Her lover was enamored of her talents and lavished her with baubles that were so prismatic in their beauty; they reminded the girl of the universe. She named them in accordance of her lessons.
Crimson. Saffron. Cerulean.
After their naming, the jewels rose and transformed before the girl and her lover. Each danced amid the elements they called forth with their lovemaking. Colors tattooed their bodies, an indelible mark of their union.
The girl’s infatuation with the boy was not in The Destroyer’s plans, and the boy foresaw his death in their eyes. The girl, clever as she was, did not have The Sight, not like he. For this, he sent his prayers up to The Deity. He asked for strength to carry his plan forward and that the girl would endure.
She was their salvation.
Unaware, the girl slept on and her lover chanted over her magic jewels. He sealed his life force in blue and death to his adversaries in yellow. He saved red for the destruction of all. Then, with his hand over her already ripened womb, he blanketed her with his parting wish.
The sun didn’t rise on Thursday, the day they sacrificed her lover, because it was her will. Darkness remained while her soul warred with half-imagined murmurings.
Murder was at her fingertips.
The babe stirred inside her.
She chose the blue one after all.
Here’s Jon Freestone’s creative entry:
Somewhere between roof and the pavement, Sam remembered where she’d left her wallet. That distraction was just enough to let her fly. Sam loved the H2G2 series but never thought you could really fly by forgetting to hit the ground.
Sam’s favorite dreams were the flying dreams, she even learned how to lucid dream to be able to control her dreams. Sam soared over the neighborhood, this was way better then any of her dreams.
The hardest part was deciding where to go. Fly home, buzz her boy friends house, or go pick up the wallet. While trying to decide Sam saw a red blinking light to her right and blue light strait ahead.
Why go home, I just want to fly, she thought. Sam started flying between the flashing lights. In the end it wasn’t too hard to decide which light to head for, after all her rival school’s colors were red.
So turning to the left, just to see what would happen, She chose the blue one after all.
Adrian Firth titled his creepy entry, “The Day of Screams”:
The sun didn’t rise on Thursday. Dense fog hid the sky, hanging low across rooftops and power lines, smothering houses and decapitating trees. Diffused light brightened the world gradually, like God was turning a dimmer switch. More likely it was the Devil. Oblivious, I eased my Toyota down the driveway in the half-light.

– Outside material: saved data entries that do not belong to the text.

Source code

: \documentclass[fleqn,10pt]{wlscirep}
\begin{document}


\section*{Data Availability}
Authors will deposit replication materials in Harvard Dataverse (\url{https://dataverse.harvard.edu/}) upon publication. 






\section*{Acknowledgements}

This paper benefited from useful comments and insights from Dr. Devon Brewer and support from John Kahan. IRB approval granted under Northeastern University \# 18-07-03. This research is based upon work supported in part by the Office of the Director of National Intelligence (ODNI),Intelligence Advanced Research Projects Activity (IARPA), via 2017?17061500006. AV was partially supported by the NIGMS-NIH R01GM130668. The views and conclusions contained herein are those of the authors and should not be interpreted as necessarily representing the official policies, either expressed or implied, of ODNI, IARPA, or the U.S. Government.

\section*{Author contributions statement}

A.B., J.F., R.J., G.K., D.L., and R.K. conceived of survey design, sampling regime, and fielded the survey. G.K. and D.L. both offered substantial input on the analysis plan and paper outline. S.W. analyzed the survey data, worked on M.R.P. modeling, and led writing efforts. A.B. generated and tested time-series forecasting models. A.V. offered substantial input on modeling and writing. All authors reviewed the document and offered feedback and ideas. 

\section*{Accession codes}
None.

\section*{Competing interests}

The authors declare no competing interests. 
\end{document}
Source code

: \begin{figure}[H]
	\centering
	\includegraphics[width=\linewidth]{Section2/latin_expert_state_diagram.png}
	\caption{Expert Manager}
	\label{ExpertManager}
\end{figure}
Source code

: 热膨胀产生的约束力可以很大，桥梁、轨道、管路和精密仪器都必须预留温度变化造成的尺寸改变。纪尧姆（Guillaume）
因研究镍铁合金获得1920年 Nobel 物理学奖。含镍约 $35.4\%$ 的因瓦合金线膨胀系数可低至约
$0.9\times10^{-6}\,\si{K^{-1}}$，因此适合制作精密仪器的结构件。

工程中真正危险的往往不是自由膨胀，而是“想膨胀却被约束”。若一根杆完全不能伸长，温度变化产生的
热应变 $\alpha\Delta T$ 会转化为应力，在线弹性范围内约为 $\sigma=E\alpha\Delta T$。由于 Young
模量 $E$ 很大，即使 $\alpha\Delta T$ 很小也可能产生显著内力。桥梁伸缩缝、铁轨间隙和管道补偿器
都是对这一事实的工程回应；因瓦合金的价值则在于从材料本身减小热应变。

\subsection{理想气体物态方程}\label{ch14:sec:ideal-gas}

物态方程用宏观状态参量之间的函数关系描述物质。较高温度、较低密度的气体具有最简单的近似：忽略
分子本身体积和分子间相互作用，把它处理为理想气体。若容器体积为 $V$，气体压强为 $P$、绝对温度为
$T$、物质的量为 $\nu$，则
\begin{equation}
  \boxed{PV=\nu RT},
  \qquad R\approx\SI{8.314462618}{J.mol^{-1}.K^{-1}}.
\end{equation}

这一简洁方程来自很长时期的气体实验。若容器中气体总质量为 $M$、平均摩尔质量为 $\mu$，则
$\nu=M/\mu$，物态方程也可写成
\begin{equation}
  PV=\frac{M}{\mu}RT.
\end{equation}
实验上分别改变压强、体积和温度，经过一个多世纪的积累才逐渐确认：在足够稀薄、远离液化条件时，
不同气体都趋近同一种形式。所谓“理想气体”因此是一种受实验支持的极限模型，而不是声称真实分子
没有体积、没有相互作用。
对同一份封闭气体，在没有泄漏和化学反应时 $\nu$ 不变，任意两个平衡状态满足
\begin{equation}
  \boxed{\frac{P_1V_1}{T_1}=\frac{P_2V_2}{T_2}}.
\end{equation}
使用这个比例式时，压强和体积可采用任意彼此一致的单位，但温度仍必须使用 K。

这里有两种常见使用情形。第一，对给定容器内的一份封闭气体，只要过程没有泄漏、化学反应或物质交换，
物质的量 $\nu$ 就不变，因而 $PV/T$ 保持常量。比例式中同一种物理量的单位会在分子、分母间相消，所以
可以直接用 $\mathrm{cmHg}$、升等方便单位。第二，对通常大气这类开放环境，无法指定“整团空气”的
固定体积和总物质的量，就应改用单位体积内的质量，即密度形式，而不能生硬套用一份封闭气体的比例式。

At the letterbox, I leaned out and opened the lid to find nothing but real estate flyers. Cursing the paperboy, I sat trying to get something on the radio, anything at all. The neighbour’s cat chose that moment to stroll into the street.
Pam Jameson’s black moggy often sat in the road, usually early morning and sometimes at dusk, as if it owned the world. As if it were invulnerable. Top of the food chain. We used to think that way too.
A funnel of cloud spiralled from the sky to the white line in the centre of the road. It oscillated like a miniature twister. From the wobbling point, a smoky tendril formed and snaked toward the cat like a ghostly boa constrictor, engulfing the animal.
Cats can scream like nothing on earth. I still had a hand on the radio band selector.
Ahead of me, up in the fog, a massive shape drifted across the sky. Something like a building-sized shark. It seemed to broadcast fear. I sat motionless and cold until it left. Then I put the car in reverse.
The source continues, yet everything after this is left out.